Terry: 11:10 Yeah. I said, I think I’m pretty sure, but I’m not certain. I said it and I’ll, I’ll be in Ohio and I would really like to meet. And he said, well, I think that would be good and I’ll prepare her for all of that and we’d be happy to meet you. And I said, well, I’ll drive up. So on, um, mother’s Day of 2003 I went to the skilled nursing facilities that my mom was in and you know, we celebrated a little mother’s Day there and my dad was on a different floor because he was really, really, you know, and then I drove three hours to Toledo to meet my birth mother and two half sisters. So, you know, it was pretty emotional.
Damon: 12:04 Right. And presumably your birth mother is about the same age roughly as your adopted parents. So it would stand to reason that she might also be elderly potentially in poor health.

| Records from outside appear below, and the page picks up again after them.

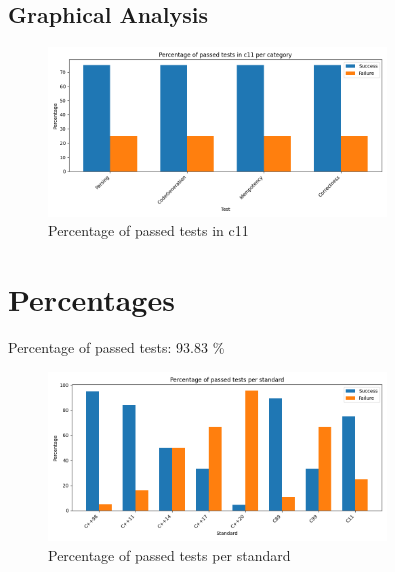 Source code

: \documentclass{article}
\begin{document}
\subsection{Graphical Analysis}
\begin{figure}[h!]
\centering
\includegraphics[width=0.8\textwidth]{../reports/clava/images/c11_percentage.png}
\caption{Percentage of passed tests in c11}
\label{fig:c11_percentage}
\end{figure}
\newpage
\section{Percentages}Percentage of passed tests:
93.83 \%\begin{figure}[h!]
\centering
\includegraphics[width=0.8\textwidth]{../reports/clava/images/global_percentage.png}
\caption{Percentage of passed tests per standard}
\label{fig:global_percentage}
\end{figure}
\end{document}

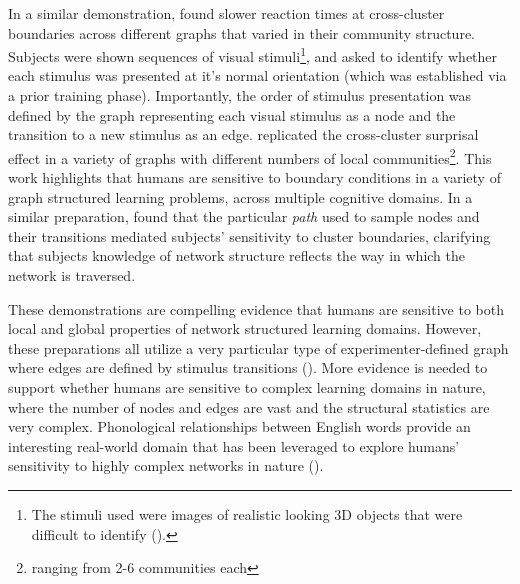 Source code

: \documentclass[12pt]{article}
\let\oldcite=\cite
\let\oldtextcite=\textcite
\renewcommand{\cite}[1]{\textcolor[rgb]{0, .121, .388}{\oldcite{#1}}}
\renewcommand{\textcite}[1]{\textcolor[rgb]{0, .121, .388}{\oldtextcite{#1}}}
\begin{document}
In a similar demonstration, \textcite{karuza2019human} found slower reaction times at cross-cluster boundaries across different graphs that varied in their community structure. Subjects were shown sequences of visual stimuli\footnote{ The stimuli used were images of realistic looking 3D objects that were difficult to identify (\cite{horst2016novel}).}, and asked to identify whether each stimulus was presented at it's normal orientation (which was established via a prior training phase). Importantly, the order of stimulus presentation was defined by the graph representing each visual stimulus as a node and the transition to a new stimulus as an edge. \textcite{karuza2019human} replicated the cross-cluster surprisal effect in a variety of graphs with different numbers of local communities\footnote{ ranging from 2-6 communities each}. This work highlights that humans are sensitive to boundary conditions in a variety of graph structured learning problems, across multiple cognitive domains. In a similar preparation, \textcite{karuza2017process} found that the particular \emph{path} used to sample nodes and their transitions mediated subjects' sensitivity to cluster boundaries, clarifying that subjects knowledge of network structure reflects the way in which the network is traversed. 

These demonstrations are compelling evidence that humans are sensitive to both local and global properties of network structured learning domains. However, these preparations all utilize a very particular type of experimenter-defined graph where edges are defined by stimulus transitions (\cite{kahn2018network,karuza2017process,karuza2019human}). More evidence is needed to support whether humans are sensitive to complex learning domains in nature, where the number of nodes and edges are vast and the structural statistics are very complex. Phonological relationships between English words provide an interesting real-world domain that has been leveraged to explore humans' sensitivity to highly complex networks in nature (\cite{vitevitch2008can,vitevitch2012complex,chan2009influence,chan2010network}).
\end{document}
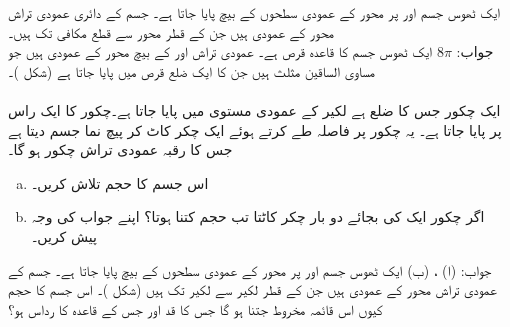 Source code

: ایک ٹھوس جسم  اور  پر   محور کے عمودی سطحوں کے بیچ پایا جاتا ہے۔ جسم کے دائری عمودی تراش  محور کے عمودی ہیں جن کے قطر  محور سے قطع مکافی  تک ہیں۔\\
جواب:\quad
$8\pi$
ایک ٹھوس جسم کا قاعدہ قرص  ہے۔ عمودی تراش     اور  کے بیچ  محور کے عمودی ہیں جو مساوی الساقین مثلث ہیں جن کا ایک ضلع قرص میں پایا جاتا ہے (شکل )۔
\\
\\
ایک چکور جس کا ضلع  ہے لکیر  کے عمودی مستوی میں پایا جاتا ہے۔چکور کا ایک راس  پر پایا جاتا ہے۔ یہ چکور  پر  فاصلہ طے کرتے ہوئے ایک چکر کاٹ کر پیچ نما جسم دیتا ہے جس کا رقبہ عمودی تراش چکور ہو گا۔
\begin{enumerate}[a.]
\item
اس جسم کا حجم تلاش کریں۔
\item
اگر چکور ایک کی بجائے دو بار چکر کاٹتا تب حجم کتنا ہوتا؟ اپنے جواب کی وجہ پیش کریں۔ 
\end{enumerate} 
جواب:\quad
(ا) ، (ب) 
ایک ٹھوس جسم  اور  پر   محور کے عمودی سطحوں کے بیچ پایا جاتا ہے۔ جسم کے عمودی تراش  محور کے عمودی ہیں جن کے  قطر لکیر  سے لکیر  تک ہیں (شکل )۔ اس جسم کا حجم کیوں اس قائمہ مخروط جتنا ہو گا جس کا قد  اور جس کے قاعدہ کا رداس  ہو؟ 
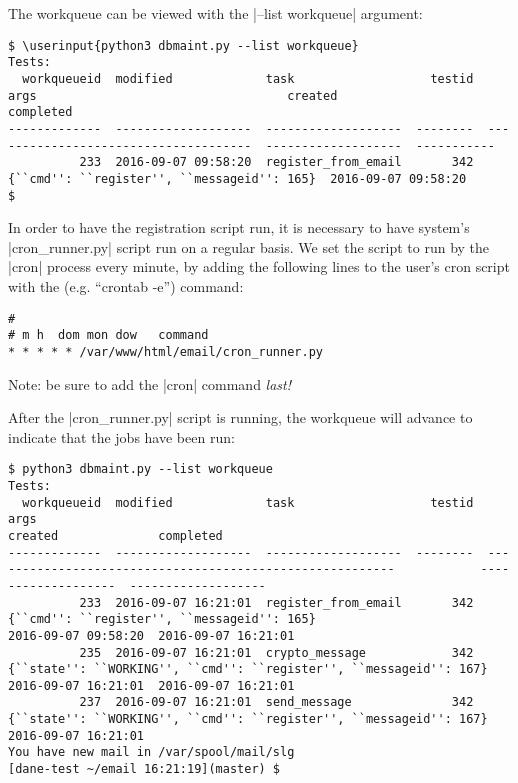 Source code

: \documentclass[preprint,3p,11pt]{elsarticle}
\newcommand\userinput[1]{\textbf{#1}}
\begin{document}
The workqueue can be viewed with the |--list workqueue| argument:

\begin{Verbatim}[commandchars=\\\{\}]
$ \userinput{python3 dbmaint.py --list workqueue}
Tests:
  workqueueid  modified             task                   testid  args                                   created                completed
-------------  -------------------  -------------------  --------  -------------------------------------  -------------------  -----------
          233  2016-09-07 09:58:20  register_from_email       342  {``cmd'': ``register'', ``messageid'': 165}  2016-09-07 09:58:20
$
\end{Verbatim}


In order to have the registration script run, it is necessary to have
system's |cron_runner.py| script run on a regular basis. We set the
script to run by the |cron| process every minute, by adding the
following lines to the user's cron script with the (e.g. ``crontab
-e'') command:

\begin{Verbatim}
#
# m h  dom mon dow   command
* * * * * /var/www/html/email/cron_runner.py
\end{Verbatim}

Note: be sure to add the |cron| command \emph{last!}

After the |cron_runner.py| script is running, the workqueue will
advance to indicate that the jobs have been run:

\begin{Verbatim}[commandchars=\\\{\}]
 $ python3 dbmaint.py --list workqueue
Tests:
  workqueueid  modified             task                   testid  args                                                                 created              completed
-------------  -------------------  -------------------  --------  ---------------------------------------------------------            -------------------  -------------------
          233  2016-09-07 16:21:01  register_from_email       342  {``cmd'': ``register'', ``messageid'': 165}                          2016-09-07 09:58:20  2016-09-07 16:21:01
          235  2016-09-07 16:21:01  crypto_message            342  {``state'': ``WORKING'', ``cmd'': ``register'', ``messageid'': 167}  2016-09-07 16:21:01  2016-09-07 16:21:01
          237  2016-09-07 16:21:01  send_message              342  {``state'': ``WORKING'', ``cmd'': ``register'', ``messageid'': 167}  2016-09-07 16:21:01
You have new mail in /var/spool/mail/slg
[dane-test ~/email 16:21:19](master) $
\end{Verbatim}
\end{document}
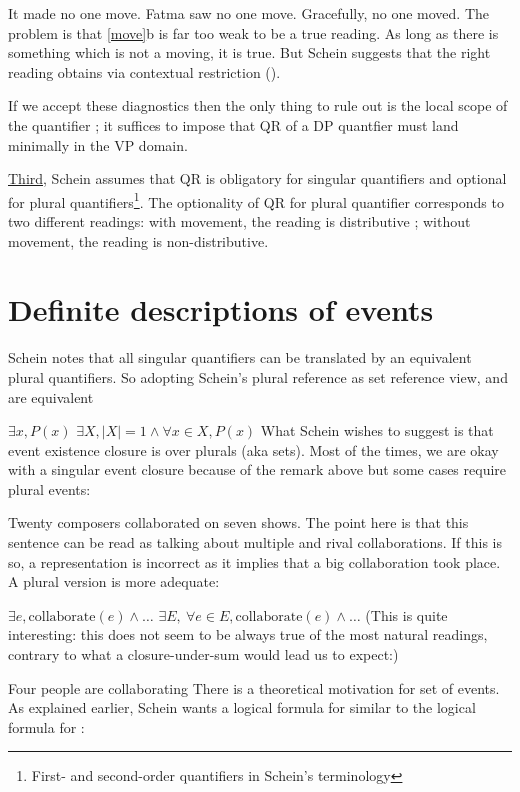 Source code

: \pex
\a It made no one move.
\a Fatma saw no one move.
\a Gracefully, no one moved.
\xe
%
The problem is that \cref{move}b is far too weak to be a true  reading. As long as there is something which is not a moving, it is true. But Schein suggests that the right reading obtains via contextual restriction ().

If we accept these diagnostics then the only thing to rule out is the local scope of the quantifier ; it suffices to impose that QR of a DP quantfier must land minimally in the VP domain.

\underline{Third,} Schein assumes that QR is obligatory for singular quantifiers and optional for plural quantifiers\footnote{First- and second-order quantifiers in Schein's terminology}. The optionality of QR for plural quantifier corresponds to two different readings: with movement, the reading is distributive ; without movement, the reading is non-distributive. 

\section{Definite descriptions of events}

Schein notes that all singular quantifiers can be translated by an equivalent plural quantifiers. So adopting Schein's plural reference as set reference view, \cnextx[a] and \cnextx[b] are equivalent

\pex
\a 
$\exists x, P(x)$
\a 
$\exists X, |X| = 1\wedge \forall x\in X, P(x) $
\xe
%
What Schein wishes to suggest is that event existence closure is over plurals (aka sets). Most of the times, we are okay with a singular event closure because of the remark above but some cases require plural events:

\ex
Twenty composers collaborated on seven shows.
\xe
%
The point here is that this sentence can be read as talking about multiple and rival collaborations. If this is so, a representation is incorrect as it implies that a big collaboration took place. A plural version is more adequate:

\pex
\a 
$\exists e, \text{collaborate}(e) \wedge \ldots$
\a 
$\exists E,\ \forall e\in E,  \text{collaborate}(e) \wedge \ldots$
\xe
%
(This is quite interesting: this does not seem to be always true of the most natural readings, contrary to what a closure-under-sum would lead us to expect:)

\ex
Four people are collaborating
\xe
%
There is a theoretical motivation for set of events. As explained earlier, Schein wants a logical formula for \cnextx[a] similar to the logical formula for \cnextx[b]:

This is a really emotional time for you. So tell me about what it was like when you, you, you, you meet her for the first time.
Terry: 12:23 One of the things that John had said was that in, I believe it was the 80s they had lived in Florida and my mom had been in a car accident and had a stroke. And she lost part of her memory.
Terry: 12:40 Part of the memory that she lost was me. But before then she had told Sandy and Candy, my two half sisters about me. And that’s when they had tried to find me and couldn’t, I don’t know what they did, but they didn’t get very far, I guess.
Damon: 12:56 So if I understand correctly, she had a car accident, lost part of her memory, presumably you as an early, early memory and therefore probably very faint, were lost in the stroke. And she happened to tell your half sisters about your existence prior to that memory loss.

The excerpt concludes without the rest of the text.